Leia mais: O México veio com a hospitalidade latina e boas surpresas

O ano estava terminando e fiz uma surpresa para a Fran. Ela achava que passaríamos o réveillon dormindo em um estacionamento acanhado de Cabo San Lucas, mas eu reservei um apartamento com uma vista especial do mar e da cidade. Foi possível acompanhar bem os fogos e o show de drones que vieram depois.

O mar de Cortez é conhecido por ser um dos melhores lugares do mundo para mergulho. Foto: André Tezza

Cabo San Lucas é meio descaracterizada – tem tanto turista que nem parece uma cidade mexicana -, ainda que o mar seja espetacular. Nas andanças, compramos o passeio de observação das baleias. O tour é meio sem noção, porque são dezenas de barcos que ficam correndo de um lado para o outro, perseguindo as mães com os filhotes durante todo o dia. Certamente as baleias devem ficar estressadas com a situação.

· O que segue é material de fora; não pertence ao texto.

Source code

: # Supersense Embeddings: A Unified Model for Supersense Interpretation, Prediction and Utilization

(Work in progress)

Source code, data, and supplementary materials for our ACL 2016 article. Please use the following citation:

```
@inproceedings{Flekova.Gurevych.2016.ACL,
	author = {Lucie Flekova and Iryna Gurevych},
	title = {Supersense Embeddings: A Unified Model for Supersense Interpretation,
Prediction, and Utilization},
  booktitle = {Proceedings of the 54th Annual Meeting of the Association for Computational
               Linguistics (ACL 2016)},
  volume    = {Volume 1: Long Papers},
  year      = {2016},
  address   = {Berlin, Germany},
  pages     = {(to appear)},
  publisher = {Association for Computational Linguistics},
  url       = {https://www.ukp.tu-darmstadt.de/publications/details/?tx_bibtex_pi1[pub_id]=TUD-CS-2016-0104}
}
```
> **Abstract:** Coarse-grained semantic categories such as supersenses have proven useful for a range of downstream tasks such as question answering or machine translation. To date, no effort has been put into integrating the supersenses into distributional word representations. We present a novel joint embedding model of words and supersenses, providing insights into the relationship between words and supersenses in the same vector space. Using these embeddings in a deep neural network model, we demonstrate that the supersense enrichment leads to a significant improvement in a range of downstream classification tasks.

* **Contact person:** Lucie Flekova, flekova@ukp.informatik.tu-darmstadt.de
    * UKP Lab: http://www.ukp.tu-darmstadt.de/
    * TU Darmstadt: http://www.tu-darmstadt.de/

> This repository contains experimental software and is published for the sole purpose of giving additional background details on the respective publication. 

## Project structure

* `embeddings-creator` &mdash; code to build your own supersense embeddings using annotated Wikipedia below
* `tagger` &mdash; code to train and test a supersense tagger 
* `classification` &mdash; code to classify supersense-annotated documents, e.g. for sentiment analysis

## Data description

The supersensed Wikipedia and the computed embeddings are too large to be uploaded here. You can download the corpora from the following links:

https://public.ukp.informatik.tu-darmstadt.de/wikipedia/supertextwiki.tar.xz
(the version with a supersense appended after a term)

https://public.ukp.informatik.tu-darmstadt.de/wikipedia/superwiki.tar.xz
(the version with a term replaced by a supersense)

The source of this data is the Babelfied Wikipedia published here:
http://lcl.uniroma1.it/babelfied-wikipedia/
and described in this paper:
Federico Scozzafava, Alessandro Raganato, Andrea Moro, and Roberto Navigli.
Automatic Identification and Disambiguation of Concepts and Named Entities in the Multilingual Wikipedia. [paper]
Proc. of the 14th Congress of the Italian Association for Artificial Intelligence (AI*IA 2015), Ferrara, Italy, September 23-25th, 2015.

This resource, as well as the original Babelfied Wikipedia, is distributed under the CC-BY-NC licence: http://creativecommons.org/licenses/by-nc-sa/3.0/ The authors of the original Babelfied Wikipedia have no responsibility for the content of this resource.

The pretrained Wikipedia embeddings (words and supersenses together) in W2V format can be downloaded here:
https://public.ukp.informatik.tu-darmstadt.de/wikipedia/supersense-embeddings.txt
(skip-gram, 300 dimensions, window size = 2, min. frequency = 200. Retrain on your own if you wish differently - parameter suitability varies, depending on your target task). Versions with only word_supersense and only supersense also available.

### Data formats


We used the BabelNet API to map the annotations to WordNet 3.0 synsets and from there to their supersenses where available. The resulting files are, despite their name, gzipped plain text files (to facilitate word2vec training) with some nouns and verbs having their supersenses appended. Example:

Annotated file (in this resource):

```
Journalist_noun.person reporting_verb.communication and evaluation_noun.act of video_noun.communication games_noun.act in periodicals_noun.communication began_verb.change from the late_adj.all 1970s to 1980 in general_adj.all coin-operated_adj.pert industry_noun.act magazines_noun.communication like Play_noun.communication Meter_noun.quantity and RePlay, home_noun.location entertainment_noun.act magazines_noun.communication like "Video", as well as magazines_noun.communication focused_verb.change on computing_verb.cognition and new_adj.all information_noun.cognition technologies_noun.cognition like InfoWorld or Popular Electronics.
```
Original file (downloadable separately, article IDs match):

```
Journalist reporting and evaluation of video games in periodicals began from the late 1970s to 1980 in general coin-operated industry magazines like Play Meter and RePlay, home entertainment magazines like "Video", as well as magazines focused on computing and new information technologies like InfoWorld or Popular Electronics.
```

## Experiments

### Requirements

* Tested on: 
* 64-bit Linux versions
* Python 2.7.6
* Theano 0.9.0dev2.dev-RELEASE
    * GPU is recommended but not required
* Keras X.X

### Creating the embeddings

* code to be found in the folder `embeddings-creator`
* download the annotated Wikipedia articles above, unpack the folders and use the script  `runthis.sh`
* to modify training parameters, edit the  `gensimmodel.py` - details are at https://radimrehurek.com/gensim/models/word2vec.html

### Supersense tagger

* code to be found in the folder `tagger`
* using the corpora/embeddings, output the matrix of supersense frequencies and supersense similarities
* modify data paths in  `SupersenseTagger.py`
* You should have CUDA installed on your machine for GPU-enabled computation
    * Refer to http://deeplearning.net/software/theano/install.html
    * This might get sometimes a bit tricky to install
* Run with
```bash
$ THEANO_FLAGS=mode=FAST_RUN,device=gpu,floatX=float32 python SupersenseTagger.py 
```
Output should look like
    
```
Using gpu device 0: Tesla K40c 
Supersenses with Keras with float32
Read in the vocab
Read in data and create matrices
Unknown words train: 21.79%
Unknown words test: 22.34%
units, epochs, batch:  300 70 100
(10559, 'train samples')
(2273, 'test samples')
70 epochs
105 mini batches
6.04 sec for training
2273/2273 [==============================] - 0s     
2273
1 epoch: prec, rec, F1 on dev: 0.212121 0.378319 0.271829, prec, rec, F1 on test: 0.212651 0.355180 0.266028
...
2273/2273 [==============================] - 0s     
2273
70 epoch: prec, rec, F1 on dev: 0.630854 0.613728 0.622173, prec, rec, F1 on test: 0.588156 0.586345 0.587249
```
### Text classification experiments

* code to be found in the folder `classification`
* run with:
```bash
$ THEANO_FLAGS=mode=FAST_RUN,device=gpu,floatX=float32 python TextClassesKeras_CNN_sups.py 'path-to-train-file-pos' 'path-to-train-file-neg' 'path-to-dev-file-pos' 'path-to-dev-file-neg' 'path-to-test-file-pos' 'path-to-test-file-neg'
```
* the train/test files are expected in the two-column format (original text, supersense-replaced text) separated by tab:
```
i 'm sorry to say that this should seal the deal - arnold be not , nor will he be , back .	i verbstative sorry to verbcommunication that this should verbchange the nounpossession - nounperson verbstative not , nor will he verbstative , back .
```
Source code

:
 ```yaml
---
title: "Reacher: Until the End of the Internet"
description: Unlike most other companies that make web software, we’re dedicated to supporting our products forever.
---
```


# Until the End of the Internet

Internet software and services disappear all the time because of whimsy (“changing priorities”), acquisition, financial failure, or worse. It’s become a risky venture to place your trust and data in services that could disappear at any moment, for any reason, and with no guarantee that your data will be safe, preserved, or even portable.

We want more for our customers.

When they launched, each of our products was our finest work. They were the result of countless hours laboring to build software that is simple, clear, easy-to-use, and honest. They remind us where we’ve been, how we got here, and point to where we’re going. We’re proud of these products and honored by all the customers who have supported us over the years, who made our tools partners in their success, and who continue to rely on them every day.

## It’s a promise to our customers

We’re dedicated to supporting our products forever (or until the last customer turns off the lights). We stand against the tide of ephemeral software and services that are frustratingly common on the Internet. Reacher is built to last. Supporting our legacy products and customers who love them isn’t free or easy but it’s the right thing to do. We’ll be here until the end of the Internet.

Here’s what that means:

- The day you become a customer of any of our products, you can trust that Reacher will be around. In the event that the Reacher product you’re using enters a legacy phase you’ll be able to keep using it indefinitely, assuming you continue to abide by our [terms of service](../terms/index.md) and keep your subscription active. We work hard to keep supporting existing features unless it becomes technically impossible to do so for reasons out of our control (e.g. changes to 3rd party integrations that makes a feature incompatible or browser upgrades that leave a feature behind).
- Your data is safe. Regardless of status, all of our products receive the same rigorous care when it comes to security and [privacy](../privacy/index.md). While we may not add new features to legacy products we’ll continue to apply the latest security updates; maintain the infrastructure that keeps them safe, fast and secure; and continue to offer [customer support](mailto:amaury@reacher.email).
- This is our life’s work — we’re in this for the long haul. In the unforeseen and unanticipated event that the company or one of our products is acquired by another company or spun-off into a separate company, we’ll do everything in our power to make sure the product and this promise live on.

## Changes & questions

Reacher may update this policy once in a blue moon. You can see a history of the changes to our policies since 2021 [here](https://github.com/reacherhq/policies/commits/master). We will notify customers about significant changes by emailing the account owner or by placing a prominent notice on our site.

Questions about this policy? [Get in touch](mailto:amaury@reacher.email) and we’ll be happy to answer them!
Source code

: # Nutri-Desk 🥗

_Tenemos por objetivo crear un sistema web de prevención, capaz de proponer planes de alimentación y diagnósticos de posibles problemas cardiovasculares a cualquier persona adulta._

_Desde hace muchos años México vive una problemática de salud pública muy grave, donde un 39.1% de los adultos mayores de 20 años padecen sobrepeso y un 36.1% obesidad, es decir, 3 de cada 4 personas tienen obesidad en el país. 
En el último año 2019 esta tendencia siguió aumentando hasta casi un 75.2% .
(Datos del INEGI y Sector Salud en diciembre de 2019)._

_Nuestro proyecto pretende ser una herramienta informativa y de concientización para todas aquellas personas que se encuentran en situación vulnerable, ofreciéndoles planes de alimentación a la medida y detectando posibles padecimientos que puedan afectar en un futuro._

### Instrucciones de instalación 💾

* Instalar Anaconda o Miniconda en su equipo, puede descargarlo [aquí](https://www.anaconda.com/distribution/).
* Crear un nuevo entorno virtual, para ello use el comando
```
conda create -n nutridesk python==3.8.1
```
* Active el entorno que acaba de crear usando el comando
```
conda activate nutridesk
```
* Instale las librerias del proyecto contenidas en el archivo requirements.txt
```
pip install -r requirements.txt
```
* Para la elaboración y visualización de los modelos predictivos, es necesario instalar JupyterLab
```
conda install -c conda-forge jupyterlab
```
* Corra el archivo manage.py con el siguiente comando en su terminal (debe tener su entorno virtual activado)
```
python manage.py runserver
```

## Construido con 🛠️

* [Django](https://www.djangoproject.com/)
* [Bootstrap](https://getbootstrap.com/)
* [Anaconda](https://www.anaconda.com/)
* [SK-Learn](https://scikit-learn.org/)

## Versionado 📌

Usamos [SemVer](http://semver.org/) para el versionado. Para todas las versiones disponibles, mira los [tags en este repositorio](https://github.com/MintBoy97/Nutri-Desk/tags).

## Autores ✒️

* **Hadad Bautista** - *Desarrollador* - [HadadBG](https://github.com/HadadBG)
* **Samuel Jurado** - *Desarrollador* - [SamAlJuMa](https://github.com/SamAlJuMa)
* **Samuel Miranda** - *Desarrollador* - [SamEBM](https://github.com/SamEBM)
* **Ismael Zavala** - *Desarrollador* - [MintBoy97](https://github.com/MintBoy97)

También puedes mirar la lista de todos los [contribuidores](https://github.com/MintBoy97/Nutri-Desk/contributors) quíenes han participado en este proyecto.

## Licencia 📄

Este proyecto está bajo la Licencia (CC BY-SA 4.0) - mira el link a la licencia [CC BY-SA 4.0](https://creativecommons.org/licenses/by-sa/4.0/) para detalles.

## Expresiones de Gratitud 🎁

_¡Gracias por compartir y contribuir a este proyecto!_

De Cabo San Lucas, aportamos em Cerritos. Era um camping pequenino, super bem cuidado. A dona era americana e a gerente, Nikki, uma jovem de Chicago, gente fina. Depois, Todos Santos, um vilarejo colonial simpático, cheio de restaurantes e lojinhas de artesanato.

Todos Santos, um vilarejo mais autêntico na parte sul da Baja California. Foto: André Tezza
Apesar de ser litorânea, a Baja California é desértica e os cactos são comuns. Foto: André Tezza

Terminamos a jornada da Baixa Califórnia em La Paz, onde fica a balsa que leva até Mazatlán, nosso primeiro destino depois da península. Dormimos mais uma vez na praia, em Pichilingue, onde também estavam americanos e, pela primeira vez, argentinos, que estavam viajando em uma Kombi.

A Baja California se divide em duas partes bem distintas. Tirando Tijuana, que é cidade fronteiriça, o Norte é menos desenvolvido, mais autêntico e isolado. O Sul é mais turístico, com mais infraestrutura de hotéis e restaurantes. São duas viagens muito diferentes – ambas valem a pena.